"All models are wrong, but some are useful," is a basic operational principle of population genetics. The aphorism is attributed to George Box, who cited the ideal gas law as an example, but it crops up in every attempt we make to relate on-the-ground biology and ecology to observed patterns of diversity in DNA sequences.
My first exposure to this issue was probably reading Whitlock and McCauley’s 1999 review of the tricky relationship between pairwise genetic differentiation and actual migration rates. Classic theory by none other than Sewall Wright related the differentiation index FST to the effective migration rate as FST ≈ 1/(4Nm+1) — but for that relationship to hold, every population of a sampled species needed to be the same effective size, and individuals needed to move between all pairs of populations at exactly the same rate. It is, to put it mildly, rather unlikely that any naturally distributed species might meet those conditions.
In the years since Whitlock and McCauley (1999), population genetics has accumulated a wealth of methods to provide more realistic models of population structure. But most of these still rely on treating populations as discrete patches linked by a web of migration — and while there are taxa that really are distributed in patches, environmental variation in the real world is much less tidy. A new paper published online ahead of print in Genetics takes a dive into the effects of modeling patchy distributions when your data comes from a continuously distributed world, and it suggests that this particular wrong model may be less useful than we’ve assumed.

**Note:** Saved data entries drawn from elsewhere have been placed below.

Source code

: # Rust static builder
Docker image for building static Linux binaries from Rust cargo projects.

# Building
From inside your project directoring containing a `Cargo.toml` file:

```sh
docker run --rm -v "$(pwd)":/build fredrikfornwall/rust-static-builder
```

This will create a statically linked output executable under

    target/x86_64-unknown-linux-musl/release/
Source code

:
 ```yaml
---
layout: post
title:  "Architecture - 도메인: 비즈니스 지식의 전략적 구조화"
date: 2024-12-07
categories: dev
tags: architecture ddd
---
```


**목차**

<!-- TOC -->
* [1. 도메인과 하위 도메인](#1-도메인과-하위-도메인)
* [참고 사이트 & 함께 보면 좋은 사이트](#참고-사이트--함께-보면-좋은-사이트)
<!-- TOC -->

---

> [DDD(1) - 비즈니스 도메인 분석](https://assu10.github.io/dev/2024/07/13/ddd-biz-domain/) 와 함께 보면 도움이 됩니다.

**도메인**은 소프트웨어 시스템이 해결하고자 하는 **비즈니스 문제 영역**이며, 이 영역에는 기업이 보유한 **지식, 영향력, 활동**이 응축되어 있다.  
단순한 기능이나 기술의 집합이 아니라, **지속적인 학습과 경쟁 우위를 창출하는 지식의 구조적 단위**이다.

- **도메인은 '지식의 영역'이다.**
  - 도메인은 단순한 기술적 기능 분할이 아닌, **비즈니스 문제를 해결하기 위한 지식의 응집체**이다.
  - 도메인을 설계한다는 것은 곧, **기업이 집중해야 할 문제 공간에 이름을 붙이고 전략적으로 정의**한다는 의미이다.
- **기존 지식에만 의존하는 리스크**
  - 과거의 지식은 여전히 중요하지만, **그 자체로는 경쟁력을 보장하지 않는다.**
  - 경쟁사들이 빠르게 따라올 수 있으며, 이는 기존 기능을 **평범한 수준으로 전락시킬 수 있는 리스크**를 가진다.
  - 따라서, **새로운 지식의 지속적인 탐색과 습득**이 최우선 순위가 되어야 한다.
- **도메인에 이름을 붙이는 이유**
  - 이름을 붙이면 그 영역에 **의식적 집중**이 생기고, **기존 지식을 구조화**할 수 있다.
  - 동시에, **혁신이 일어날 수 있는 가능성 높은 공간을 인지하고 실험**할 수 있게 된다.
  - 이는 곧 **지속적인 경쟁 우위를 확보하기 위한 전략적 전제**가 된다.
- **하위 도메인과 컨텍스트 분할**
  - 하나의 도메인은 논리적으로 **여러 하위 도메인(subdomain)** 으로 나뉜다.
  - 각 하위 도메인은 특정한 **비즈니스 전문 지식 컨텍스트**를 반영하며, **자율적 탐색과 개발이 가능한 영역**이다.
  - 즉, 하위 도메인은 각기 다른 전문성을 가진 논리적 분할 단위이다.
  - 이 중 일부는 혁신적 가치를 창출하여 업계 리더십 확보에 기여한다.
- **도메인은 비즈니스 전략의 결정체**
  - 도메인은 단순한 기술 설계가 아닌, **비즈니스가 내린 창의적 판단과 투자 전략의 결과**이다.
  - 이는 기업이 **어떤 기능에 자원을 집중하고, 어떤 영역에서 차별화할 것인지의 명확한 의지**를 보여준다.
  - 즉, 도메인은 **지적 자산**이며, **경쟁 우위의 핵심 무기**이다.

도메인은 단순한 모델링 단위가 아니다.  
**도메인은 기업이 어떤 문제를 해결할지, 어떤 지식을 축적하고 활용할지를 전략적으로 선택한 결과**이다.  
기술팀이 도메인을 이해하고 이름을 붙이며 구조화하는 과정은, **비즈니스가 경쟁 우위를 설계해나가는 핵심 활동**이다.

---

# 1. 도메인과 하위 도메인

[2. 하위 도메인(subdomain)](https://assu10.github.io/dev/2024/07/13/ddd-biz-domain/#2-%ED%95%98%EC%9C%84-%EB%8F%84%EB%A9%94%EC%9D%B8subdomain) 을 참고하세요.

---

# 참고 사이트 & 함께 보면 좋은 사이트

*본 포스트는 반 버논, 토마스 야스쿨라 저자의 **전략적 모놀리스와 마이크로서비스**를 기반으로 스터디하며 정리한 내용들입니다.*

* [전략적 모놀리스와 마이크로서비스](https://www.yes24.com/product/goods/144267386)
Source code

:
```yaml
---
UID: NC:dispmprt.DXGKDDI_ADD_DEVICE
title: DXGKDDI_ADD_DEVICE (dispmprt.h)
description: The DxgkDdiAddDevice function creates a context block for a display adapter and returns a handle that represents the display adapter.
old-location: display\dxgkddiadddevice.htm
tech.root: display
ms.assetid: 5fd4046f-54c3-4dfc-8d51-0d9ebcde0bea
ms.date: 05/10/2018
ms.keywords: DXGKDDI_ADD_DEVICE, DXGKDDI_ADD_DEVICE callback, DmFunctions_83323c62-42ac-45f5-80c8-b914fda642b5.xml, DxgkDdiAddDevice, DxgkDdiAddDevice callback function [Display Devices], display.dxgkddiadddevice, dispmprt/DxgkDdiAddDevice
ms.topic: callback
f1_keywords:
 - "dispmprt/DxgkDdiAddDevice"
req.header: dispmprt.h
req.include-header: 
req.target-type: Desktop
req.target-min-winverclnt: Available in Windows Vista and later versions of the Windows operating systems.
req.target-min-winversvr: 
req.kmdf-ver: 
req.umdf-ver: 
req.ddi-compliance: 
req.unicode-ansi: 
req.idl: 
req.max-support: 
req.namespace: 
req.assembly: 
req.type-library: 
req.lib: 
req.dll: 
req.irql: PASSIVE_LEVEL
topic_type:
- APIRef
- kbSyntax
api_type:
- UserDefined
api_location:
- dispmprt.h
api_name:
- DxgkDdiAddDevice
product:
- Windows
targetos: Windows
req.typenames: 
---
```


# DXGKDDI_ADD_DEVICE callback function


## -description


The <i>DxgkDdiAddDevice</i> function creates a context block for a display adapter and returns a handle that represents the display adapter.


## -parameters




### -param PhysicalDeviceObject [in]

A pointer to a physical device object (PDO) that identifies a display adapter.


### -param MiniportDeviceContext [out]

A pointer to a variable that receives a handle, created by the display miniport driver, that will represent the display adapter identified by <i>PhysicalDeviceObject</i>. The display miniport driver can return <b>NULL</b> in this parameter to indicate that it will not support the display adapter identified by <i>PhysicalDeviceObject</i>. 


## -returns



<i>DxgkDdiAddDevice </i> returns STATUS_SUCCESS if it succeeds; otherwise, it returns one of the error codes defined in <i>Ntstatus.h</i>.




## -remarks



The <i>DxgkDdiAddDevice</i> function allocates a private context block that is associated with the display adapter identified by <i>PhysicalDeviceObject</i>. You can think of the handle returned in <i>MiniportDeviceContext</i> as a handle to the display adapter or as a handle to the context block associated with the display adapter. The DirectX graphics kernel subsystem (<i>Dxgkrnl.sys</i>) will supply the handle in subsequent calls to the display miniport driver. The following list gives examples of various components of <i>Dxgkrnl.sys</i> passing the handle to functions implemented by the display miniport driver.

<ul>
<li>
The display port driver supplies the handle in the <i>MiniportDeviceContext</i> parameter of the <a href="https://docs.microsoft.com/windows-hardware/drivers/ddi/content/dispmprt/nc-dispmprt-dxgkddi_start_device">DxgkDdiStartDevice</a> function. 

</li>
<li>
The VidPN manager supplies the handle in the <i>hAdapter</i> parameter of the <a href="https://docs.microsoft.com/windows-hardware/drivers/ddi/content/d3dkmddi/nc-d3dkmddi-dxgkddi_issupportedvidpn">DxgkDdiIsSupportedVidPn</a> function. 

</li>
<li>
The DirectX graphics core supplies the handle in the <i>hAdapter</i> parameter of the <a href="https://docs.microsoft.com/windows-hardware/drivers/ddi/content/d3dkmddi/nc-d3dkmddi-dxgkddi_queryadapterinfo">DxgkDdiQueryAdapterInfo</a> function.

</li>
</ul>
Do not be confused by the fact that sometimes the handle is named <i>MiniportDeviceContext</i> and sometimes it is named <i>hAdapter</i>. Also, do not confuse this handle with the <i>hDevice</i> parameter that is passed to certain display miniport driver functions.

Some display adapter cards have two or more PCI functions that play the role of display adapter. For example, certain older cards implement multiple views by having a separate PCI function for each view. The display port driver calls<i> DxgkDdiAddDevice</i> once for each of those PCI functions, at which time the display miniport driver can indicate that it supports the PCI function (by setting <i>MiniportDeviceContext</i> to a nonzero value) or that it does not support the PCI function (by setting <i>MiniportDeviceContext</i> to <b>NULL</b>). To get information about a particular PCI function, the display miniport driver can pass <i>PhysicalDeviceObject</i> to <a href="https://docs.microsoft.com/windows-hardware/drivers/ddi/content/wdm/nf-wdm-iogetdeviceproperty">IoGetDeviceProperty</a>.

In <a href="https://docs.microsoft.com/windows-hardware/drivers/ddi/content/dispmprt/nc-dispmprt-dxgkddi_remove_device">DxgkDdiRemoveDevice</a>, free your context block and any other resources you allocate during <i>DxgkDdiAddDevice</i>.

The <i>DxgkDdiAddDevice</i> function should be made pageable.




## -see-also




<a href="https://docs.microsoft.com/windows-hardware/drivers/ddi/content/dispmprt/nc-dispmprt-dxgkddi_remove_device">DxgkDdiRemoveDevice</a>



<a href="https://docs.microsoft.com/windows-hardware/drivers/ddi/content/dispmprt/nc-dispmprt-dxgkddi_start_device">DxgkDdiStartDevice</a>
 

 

C.J. Battey, Peter Ralph, and Andrew Kern, the paper’s coauthors, identify the main problem sampling from a continuously distributed landscape is correlations among samples: Analyses that assume discrete, patchy populations also typically assume that each patch is well-mixed, and that sampling within patches isn’t affected by spatial correlations or nonrandom mating. This kind of correlation among sampled individuals is a big hazard for analyses testing for associations between genotypes and phenotypes or environments — GWAS or GEAs. A lot of thought has been given to statistical methods that control for it — but those methods often start from a model of patchy populations.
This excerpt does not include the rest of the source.